I'm a word junkie and a chronic verbalizer. I get my fixes by writing, but some of my best highs come out loud. At open mics, I can read poetry or sing lyrics; I can perform my words and get instant gratification from a live audience. For folks who share my oral fixation, on Tuesday nights, there's a trifecta of open mics within a half-mile of Delray Beach, at Koffeeokee, Kevro's Art Bar, and Dada.
Koffeeokee advertises the earliest starting time, so I started there. It bills itself as a "sober" coffeehouse, and I'm a party girl, but I came with a higher purpose. When I arrived, most of the patrons were in the breezy back garden, sipping coffee; inside, the place was empty save for an acoustic duo playing covers and Koffeeokee owner/operator Dawn Jonas. The walls were filled with art for sale. Candles flickered on tables, nestled in cups of coffee beans. A mirror ball scattered light around the room. The open-mic signup list was empty.
Koffeeokee also hosts two weekly karaoke nights, a grief group, and a writer's workshop. On this night, there was a 12-step meeting under way nearby, Jonas said. The coffee bar would get livelier as soon as that meeting ended.
Confident that my friend Chris could catch me up on anything I missed at Koffeeokee, I drove the five blocks south to Kevro's. Where the coffee bar was serenely inspiring, the art bar radiated creative energy. A futuristic glow emanated from some high-tech digital art displays. Renda Writer, the open mic's host and the godfather of South Florida open mics, was about to kick things off. This signup list already had eight names. Figuring on 15 minutes per performer, I knew I'd have to wait at least two hours to get onstage here, but I also knew that, with bar in its name, Kevro's offered lubricants to help kill the time. The bar couldn't survive with sober customers, noted co-owner Deb Sullivan. Still, some had apparently come for the open mic; they were the ones who ordered tap water and at best left a little change for a tip. Wanting to do my part for Kevro's, I ordered a pinot noir from the extensive wine list while Writer exhorted more people to sign up if they were "inspired, moved, or just plain drunk... You don't even have to be good," he said. "You just have to do it."
The first performer offered a song she called "Touché Olé." She'd written it, she said, when she "was angry at heaven and earth." She exacted her revenge in an off-key warble. Open mics tend to attract a variety of performers, from the talented to the not-so. At Kevro's, for example, I was also treated to a guy named Murray who did a topnotch job of singing and playing harmonica along with some oldies recordings. Between acts, Writer bantered. At one point, he offered the audience a joke about a restaurant drive-through where he ordered the number two, ostensibly a menu item, only to wind up with a bag of feces.

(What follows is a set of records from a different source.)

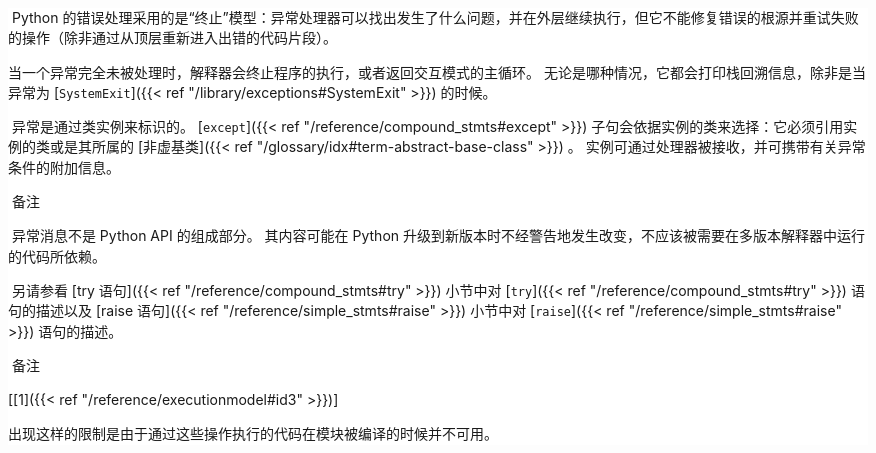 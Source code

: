 ​	Python 的错误处理采用的是“终止”模型：异常处理器可以找出发生了什么问题，并在外层继续执行，但它不能修复错误的根源并重试失败的操作（除非通过从顶层重新进入出错的代码片段）。

​	当一个异常完全未被处理时，解释器会终止程序的执行，或者返回交互模式的主循环。 无论是哪种情况，它都会打印栈回溯信息，除非是当异常为 [`SystemExit`]({{< ref "/library/exceptions#SystemExit" >}}) 的时候。

​	异常是通过类实例来标识的。 [`except`]({{< ref "/reference/compound_stmts#except" >}}) 子句会依据实例的类来选择：它必须引用实例的类或是其所属的 [非虚基类]({{< ref "/glossary/idx#term-abstract-base-class" >}}) 。 实例可通过处理器被接收，并可携带有关异常条件的附加信息。

​	备注

 

​	异常消息不是 Python API 的组成部分。 其内容可能在 Python 升级到新版本时不经警告地发生改变，不应该被需要在多版本解释器中运行的代码所依赖。

​	另请参看 [try 语句]({{< ref "/reference/compound_stmts#try" >}}) 小节中对 [`try`]({{< ref "/reference/compound_stmts#try" >}}) 语句的描述以及 [raise 语句]({{< ref "/reference/simple_stmts#raise" >}}) 小节中对 [`raise`]({{< ref "/reference/simple_stmts#raise" >}}) 语句的描述。

​	备注

[[1]({{< ref "/reference/executionmodel#id3" >}})]

​	出现这样的限制是由于通过这些操作执行的代码在模块被编译的时候并不可用。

There were a couple of poets outside who were miffed that they had to wait so long for their turn onstage. "They're gonna be 45 minutes," one griped about Soul Project, an R&B trio. I suggested that he try Dada, where performers are limited to three minutes, but this only triggered another rant. Dada, he said, was catering to "a high-end Boca crowd" that had "totally eliminated what once made Dada cool." As he and his buddy kept bitching, Sullivan suggested they might be happier somewhere else, but I knew they weren't going anywhere; they were up next.

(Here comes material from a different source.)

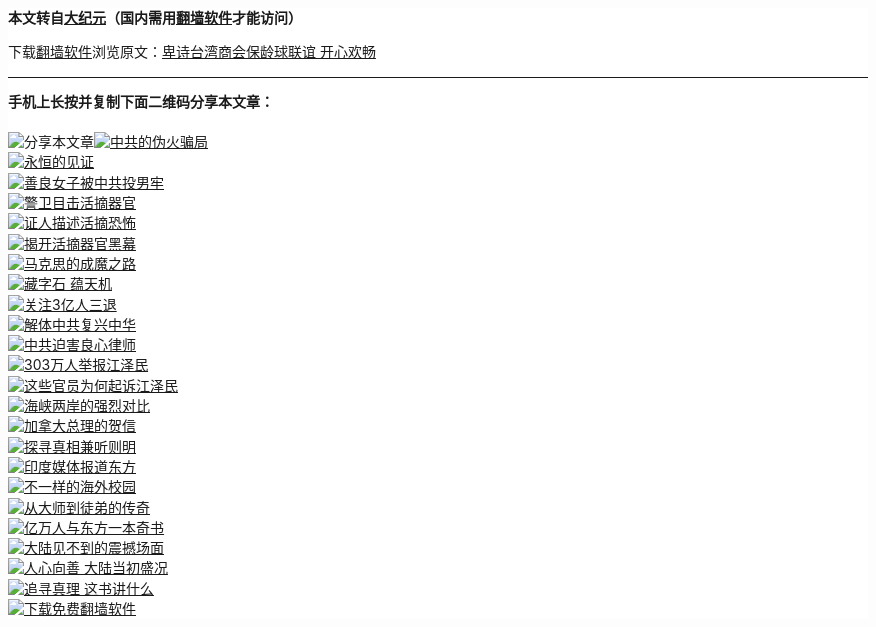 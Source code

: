 <strong>本文转自<a href="https://www.epochtimes.com">大纪元</a>（国内需用<a href="https://github.com/bannedbook/fanqiang/wiki">翻墙软件</a>才能访问）</strong><p>下载<a href="https://github.com/bannedbook/fanqiang/wiki">翻墙软件</a>浏览原文：<a href="https://www.epochtimes.com/gb/19/10/31/n11625603.htm">卑诗台湾商会保龄球联谊 开心欢畅</a></p><hr>

<strong>手机上长按并复制下面二维码分享本文章：</strong><br><br><img src="http://d1p1.ip.zn2.us/v.php?action=qrcode&url=/gb/19/10/31/n11625603.md%231" title="分享本文章"></td><td VALIGN=TOP><a href="/gb/16/1/21/n4622075.md?dfh#1" target="_blank"><img src="https://raw.githubusercontent.com/erg2932/djy/master/gb/300/wei-f1.jpg" title="中共的伪火骗局"  alt="中共的伪火骗局"></a><br><a href="https://github.com/erg2932/www/blob/master/README.md?dfh#9" target="_blank"><img src="https://raw.githubusercontent.com/erg2932/djy/master/gb/300/yong-h.jpg" title="永恒的见证"  alt="永恒的见证"></a><br><a href="/gb/13/9/29/n3974789.md?dfh#1" target="_blank"><img src="https://raw.githubusercontent.com/erg2932/djy/master/gb/300/shang-lnz.jpg" title="善良女子被中共投男牢"  alt="善良女子被中共投男牢"></a><br><a href="/gb/16/3/16/n4663449.md?dfh#1" target="_blank"><img src="https://raw.githubusercontent.com/erg2932/djy/master/gb/300/huo-z3.jpg" title="警卫目击活摘器官"  alt="警卫目击活摘器官"></a><br><a href="/gb/16/8/7/n8177641.md?dfh#1" target="_blank"><img src="https://raw.githubusercontent.com/erg2932/djy/master/gb/300/huo-z4.jpg" title="证人描述活摘恐怖"  alt="证人描述活摘恐怖"></a><br><a href="/gb/10/4/19/n2881569.md?dfh#1" target="_blank"><img src="https://raw.githubusercontent.com/erg2932/djy/master/gb/300/huo-z1.jpg" title="揭开活摘器官黑幕"  alt="揭开活摘器官黑幕"></a><br><a href="/gb/10/11/7/n3077476.md?dfh#1" target="_blank"><img src="https://raw.githubusercontent.com/erg2932/djy/master/gb/300/ma-ks.jpg" title="马克思的成魔之路"  alt="马克思的成魔之路"></a><br><a href="/gb/14/6/9/n4173977.md?dfh#1" target="_blank"><img src="https://raw.githubusercontent.com/erg2932/djy/master/gb/300/chang-zs.jpg" title="藏字石 蕴天机"  alt="藏字石 蕴天机"></a><br><a href="/gb/18/5/10/n10381511.md?dfh#1" target="_blank"><img src="https://raw.githubusercontent.com/erg2932/djy/master/gb/300/st1.jpg" title="关注3亿人三退"  alt="关注3亿人三退"></a><br><a href="/gb/18/3/21/n10237682.md?dfh#1" target="_blank"><img src="https://raw.githubusercontent.com/erg2932/djy/master/gb/300/jie-t.jpg" title="解体中共复兴中华"  alt="解体中共复兴中华"></a><br><a href="/gb/9/2/9/n2422991.md?dfh#1" target="_blank"><img src="https://raw.githubusercontent.com/erg2932/djy/master/gb/300/gao-zs.jpg" title="中共迫害良心律师"  alt="中共迫害良心律师"></a><br><a href="/gb/18/12/9/n10900044.md?dfh#1" target="_blank"><img src="https://raw.githubusercontent.com/erg2932/djy/master/gb/300/sj1.jpg" title="303万人举报江泽民"  alt="303万人举报江泽民"></a><br><a href="/gb/18/8/28/n10672014.md?dfh#1" target="_blank"><img src="https://raw.githubusercontent.com/erg2932/djy/master/gb/300/sj2.jpg" title="这些官员为何起诉江泽民"  alt="这些官员为何起诉江泽民"></a><br><a href="/gb/8/12/18/n2367165.md?dfh#1" target="_blank"><img src="https://raw.githubusercontent.com/erg2932/djy/master/gb/300/liangan.jpg" title="海峡两岸的强烈对比"  alt="海峡两岸的强烈对比"></a><br><a href="/gb/15/12/10/n4593139.md?dfh#1" target="_blank"><img src="https://raw.githubusercontent.com/erg2932/djy/master/gb/300/jia-ndzl.jpg" title="加拿大总理的贺信"  alt="加拿大总理的贺信"></a><br><a href="/gb/11/6/17/n3289382.md?dfh#1" target="_blank"><img src="https://raw.githubusercontent.com/erg2932/djy/master/gb/300/xiao-wd.jpg" title="探寻真相兼听则明"  alt="探寻真相兼听则明"></a><br><a href="/gb/18/10/27/n10812623.md?dfh#1" target="_blank"><img src="https://raw.githubusercontent.com/erg2932/djy/master/gb/300/yindu.jpg" title="印度媒体报道东方"  alt="印度媒体报道东方"></a><br><a href="/gb/18/6/9/n10469652.md?dfh#1" target="_blank"><img src="https://raw.githubusercontent.com/erg2932/djy/master/gb/300/xie-j.jpg" title="不一样的海外校园"  alt="不一样的海外校园"></a><br><a href="/gb/7/4/5/n1669415.md?dfh#1" target="_blank"><img src="https://raw.githubusercontent.com/erg2932/djy/master/gb/300/li-up.jpg" title="从大师到徒弟的传奇"  alt="从大师到徒弟的传奇"></a><br><a href="/gb/17/5/26/n9191512.md?dfh#1" target="_blank"><img src="https://raw.githubusercontent.com/erg2932/djy/master/gb/300/zfl2.jpg" title="亿万人与东方一本奇书"  alt="亿万人与东方一本奇书"></a><br><a href="/gb/13/11/27/n4020290.md?dfh#1" target="_blank"><img src="https://raw.githubusercontent.com/erg2932/djy/master/gb/300/zhen-h.jpg" title="大陆见不到的震撼场面"  alt="大陆见不到的震撼场面"></a><br><a href="/gb/15/7/17/n4482910.md?dfh#1" target="_blank"><img src="https://raw.githubusercontent.com/erg2932/djy/master/gb/300/dalu-sk.jpg" title="人心向善 大陆当初盛况"  alt="人心向善 大陆当初盛况"></a><br><a href="/gb/19/1/5/n10955468.md?dfh#1" target="_blank"><img src="https://raw.githubusercontent.com/erg2932/djy/master/gb/300/zfl1.jpg" title="追寻真理 这书讲什么"  alt="追寻真理 这书讲什么"></a><br><a href="https://github.com/bannedbook/fanqiang/wiki" target="_blank"><img src="https://raw.githubusercontent.com/erg2932/djy/master/gb/300/fq1.jpg" title="下载免费翻墙软件"  alt="下载免费翻墙软件"></a><br></td></tr></table>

I made it back to Koffeeokee a half-hour before its 11 p.m. closing time, which was time enough to take in a soulful acoustic solo act. I'd missed a few other musicians but no poetry, apparently, until the night concluded with an intense guy named Dominic, formerly of Brooklyn and 90 days sober, who gave a free-associative piece incorporating an array of voices, all at the expense of his own addiction, religion, sexual orientation, and venereal health. "I'm sick of it! I no longer live for your approval!" he wailed hysterically at one point. Getting sober had made him a better performer, he explained afterward.
Finally, I made my way to Dada, where I'd once invested four years nurturing a poetry community. Three years later, the place at first didn't seem to have changed much. It still had surreal art on the walls of the former historic home, but the easy chairs and couches were gone, replaced by stiff-backed chairs. What had been an artsy hangout had become a trendy lounge, a process that was already under way three years ago. I'd left then because I'd been exhausted and defeated by poets' egos and addictions as much as by the struggle to build a poetry-literate and poetry-loving enclave in a society that values status symbols more than literary symbolism.

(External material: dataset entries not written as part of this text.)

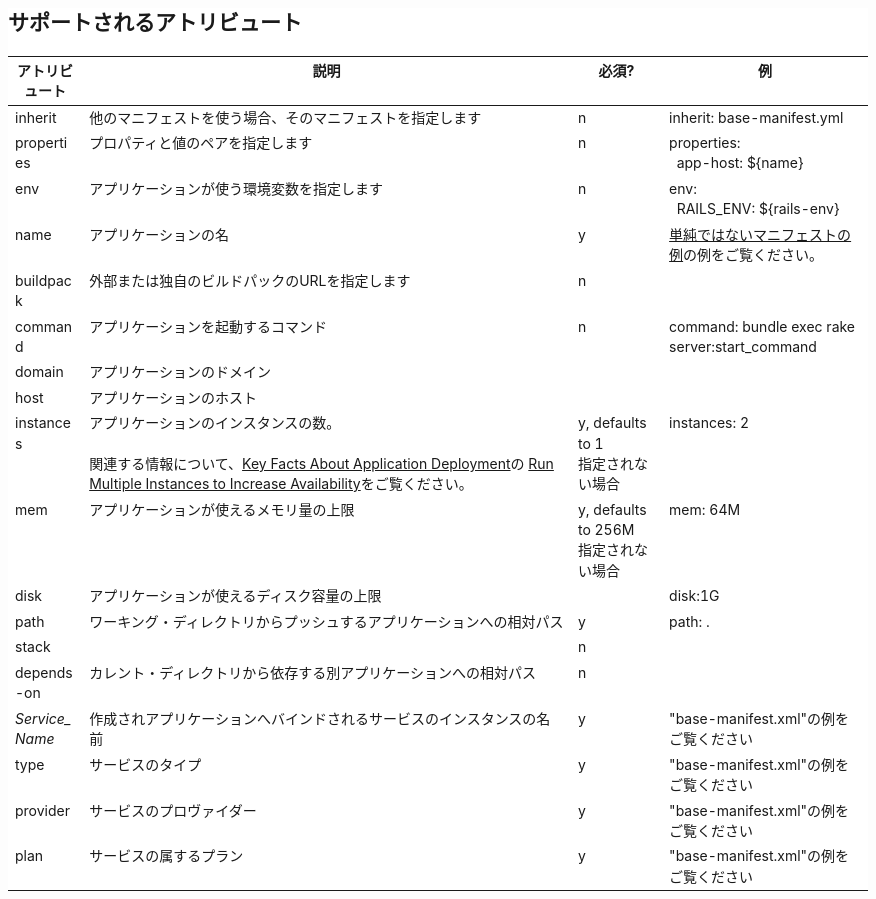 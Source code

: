 ## <a id='attributes'></a>サポートされるアトリビュート ##


|アトリビュート|説明 |必須?|例 |
| --------- | --------- | --------- |--------- |
|inherit |他のマニフェストを使う場合、そのマニフェストを指定します| n| inherit: base-manifest.yml|
|properties |プロパティと値のペアを指定します|n |properties: <br>&nbsp;&nbsp;app-host: ${name}  |
|env | アプリケーションが使う環境変数を指定します| n | env:  <br>&nbsp;&nbsp;RAILS_ENV: ${rails-env}|
|name  |アプリケーションの名| y | [単純ではないマニフェストの例](#not-simple)の例をご覧ください。|
|buildpack  |外部または独自のビルドパックのURLを指定します  | n |  |
|command  |アプリケーションを起動するコマンド  |n  |command: bundle exec rake server:start_command  |
|domain  |アプリケーションのドメイン|  |  |
|host  | アプリケーションのホスト|  |  |
|instances  |アプリケーションのインスタンスの数。 <br><br>関連する情報について、[Key Facts About Application Deployment](/docs/using/deploying-apps/index.html)の [Run Multiple Instances to Increase Availability](/docs/using/deploying-apps/index.html#instances)をご覧ください。|y, defaults to 1<br> 指定されない場合|instances: 2  |
|mem  |アプリケーションが使えるメモリ量の上限|y, defaults to 256M<br> 指定されない場合|mem: 64M |
|disk  |アプリケーションが使えるディスク容量の上限|  |disk:1G  |
|path  |ワーキング・ディレクトリからプッシュするアプリケーションへの相対パス| y  | path: . |
|stack  |  |n  |  |
|depends-on  |カレント・ディレクトリから依存する別アプリケーションへの相対パス|n  |  |
|*Service_Name* |作成されアプリケーションへバインドされるサービスのインスタンスの名前 |y | "base-manifest.xml"の例をご覧ください|
|type |サービスのタイプ|y |"base-manifest.xml"の例をご覧ください|
|provider|サービスのプロヴァイダー |y |"base-manifest.xml"の例をご覧ください|
|plan |サービスの属するプラン|y |"base-manifest.xml"の例をご覧ください|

I arrived too late to sign up for Dada's open mic, but it may have been just as well. That night was an erotic-poetry slam. I have poems about sex, but they're political, not erotic. With just four contestants, however, and three cash prizes with a combined value of $300, it was easy money for somebody, and the audience was treated to some unflinching poems about sex in various positions, with varied partners and techniques, as the evening moved briskly toward its 2 a.m. conclusion.